AIM: Non‐alcoholic fatty liver disease (NAFLD)‐related advanced liver fibrosis (Stage 3 or 4) was reported to be linked to worse prognosis in patients with heart failure with preserved ejection fraction (HFpEF). This study aims to assess the relationship between liver fibrosis scores and new‐onset atrial fibrillation (AF) incidence in patients with HFpEF in the Treatment of Preserved Cardiac Function Heart Failure with an Aldosterone Antagonist (TOPCAT) trial. METHODS AND RESULTS: Baseline liver fibrosis levels, assessed by NAFLD fibrosis score (NFS) or Fibrosis‐4 index (FIB‐4), with AF incidence were expressed as hazard ratios (HRs) using the Cox proportional hazard model. The risk for advanced fibrosis was estimated to be 21.5% (447/2072) as assessed by FIB‐4 (>3.25) and 4.2% (88/2072) as assessed by NFS (>0.676) in HFpEF patients without baseline AF. After a median follow‐up of 3.11 years, 106 new‐onset AF cases occurred. In multivariate analysis, elevated NFS [NFS = −1.455–0.676: HR 2.44, 95% confidence interval (CI) 1.27–4.68; NFS > 0.676: HR 3.36, 95% CI 1.27–6.80; per 1 unit increase: HR 1.15, 95% CI 1.01–1.32], not FIB‐4 (FIB‐4 = 1.45–3.25: HR 1.02, 95% CI 0.67–1.55; FIB‐4 > 3.25: HR 1.69, 95% CI 0.76–3.79; per 1 unit increase: HR 1.13, 95% CI 0.93–1.37), was associated with increased AF incidence.
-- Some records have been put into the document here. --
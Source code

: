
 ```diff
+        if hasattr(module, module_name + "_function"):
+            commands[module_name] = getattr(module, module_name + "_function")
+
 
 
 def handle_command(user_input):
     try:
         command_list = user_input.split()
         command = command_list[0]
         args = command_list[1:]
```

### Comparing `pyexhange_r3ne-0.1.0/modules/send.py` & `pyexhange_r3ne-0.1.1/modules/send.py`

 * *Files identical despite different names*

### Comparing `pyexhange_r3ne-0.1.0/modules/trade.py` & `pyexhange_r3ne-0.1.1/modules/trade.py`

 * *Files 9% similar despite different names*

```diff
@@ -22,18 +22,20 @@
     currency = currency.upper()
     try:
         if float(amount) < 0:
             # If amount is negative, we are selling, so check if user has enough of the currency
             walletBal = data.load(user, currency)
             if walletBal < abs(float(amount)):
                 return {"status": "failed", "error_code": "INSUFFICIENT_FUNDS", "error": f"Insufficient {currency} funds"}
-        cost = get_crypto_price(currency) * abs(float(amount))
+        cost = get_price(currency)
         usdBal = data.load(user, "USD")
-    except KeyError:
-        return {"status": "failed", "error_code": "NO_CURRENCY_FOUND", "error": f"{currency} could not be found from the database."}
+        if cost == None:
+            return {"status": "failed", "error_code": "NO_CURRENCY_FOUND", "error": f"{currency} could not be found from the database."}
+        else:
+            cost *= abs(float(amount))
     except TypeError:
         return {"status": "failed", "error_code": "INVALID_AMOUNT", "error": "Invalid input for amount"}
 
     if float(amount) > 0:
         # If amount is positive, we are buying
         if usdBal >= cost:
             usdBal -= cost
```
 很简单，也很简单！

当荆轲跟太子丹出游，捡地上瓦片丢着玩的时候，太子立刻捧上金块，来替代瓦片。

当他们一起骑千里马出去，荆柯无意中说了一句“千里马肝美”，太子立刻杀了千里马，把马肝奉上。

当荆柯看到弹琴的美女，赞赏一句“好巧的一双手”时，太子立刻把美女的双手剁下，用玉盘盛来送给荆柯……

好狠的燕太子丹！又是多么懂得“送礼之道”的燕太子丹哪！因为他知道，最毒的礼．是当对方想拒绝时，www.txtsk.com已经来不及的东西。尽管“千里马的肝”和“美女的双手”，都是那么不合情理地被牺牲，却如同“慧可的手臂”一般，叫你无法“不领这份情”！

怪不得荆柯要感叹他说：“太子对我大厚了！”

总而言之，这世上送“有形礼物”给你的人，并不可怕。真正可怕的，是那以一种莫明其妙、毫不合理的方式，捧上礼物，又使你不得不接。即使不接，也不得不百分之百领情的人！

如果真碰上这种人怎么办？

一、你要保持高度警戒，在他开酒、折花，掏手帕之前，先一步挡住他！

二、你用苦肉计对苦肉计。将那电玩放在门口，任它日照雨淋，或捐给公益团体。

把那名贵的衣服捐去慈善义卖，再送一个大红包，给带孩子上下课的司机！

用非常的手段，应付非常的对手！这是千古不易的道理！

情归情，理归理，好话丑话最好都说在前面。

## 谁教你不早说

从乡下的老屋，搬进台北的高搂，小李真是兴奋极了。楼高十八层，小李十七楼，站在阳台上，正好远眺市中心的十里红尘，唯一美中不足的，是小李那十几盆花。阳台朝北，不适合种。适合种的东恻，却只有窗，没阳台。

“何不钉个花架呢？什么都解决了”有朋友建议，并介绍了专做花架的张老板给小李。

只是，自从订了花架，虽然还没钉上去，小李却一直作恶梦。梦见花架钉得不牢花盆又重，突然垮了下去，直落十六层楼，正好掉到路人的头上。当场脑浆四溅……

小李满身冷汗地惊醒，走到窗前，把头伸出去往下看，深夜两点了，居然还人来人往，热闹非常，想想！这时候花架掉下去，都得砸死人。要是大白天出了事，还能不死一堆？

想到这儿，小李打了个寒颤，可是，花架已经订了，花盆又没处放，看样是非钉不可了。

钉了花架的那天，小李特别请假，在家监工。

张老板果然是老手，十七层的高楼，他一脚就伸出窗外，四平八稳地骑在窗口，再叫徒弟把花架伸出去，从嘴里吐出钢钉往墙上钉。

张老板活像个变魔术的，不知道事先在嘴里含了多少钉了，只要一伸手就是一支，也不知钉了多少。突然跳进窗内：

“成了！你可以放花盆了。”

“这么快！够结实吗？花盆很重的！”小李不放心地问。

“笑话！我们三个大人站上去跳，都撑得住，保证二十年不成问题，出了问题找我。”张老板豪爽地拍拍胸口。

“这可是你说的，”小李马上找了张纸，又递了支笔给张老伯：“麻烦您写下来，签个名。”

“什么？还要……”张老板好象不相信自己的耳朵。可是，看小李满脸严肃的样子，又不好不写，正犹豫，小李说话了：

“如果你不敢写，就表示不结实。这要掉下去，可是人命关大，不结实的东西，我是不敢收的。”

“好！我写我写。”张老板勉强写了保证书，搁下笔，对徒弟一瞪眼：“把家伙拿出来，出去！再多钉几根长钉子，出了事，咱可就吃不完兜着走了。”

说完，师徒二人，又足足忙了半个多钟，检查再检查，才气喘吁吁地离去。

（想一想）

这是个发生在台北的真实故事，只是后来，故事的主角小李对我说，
The NFS (C‐index 0.662), not FIB‐4 (C‐index 0.531), had a moderate predictive ability in predicting incident AF. CONCLUSIONS: Among patients with HFpEF, the risk of advanced liver fibrosis is associated with an increased incidence of new‐onset AF and may be a novel predictor for new‐onset AF. Additional studies are needed to confirm our results.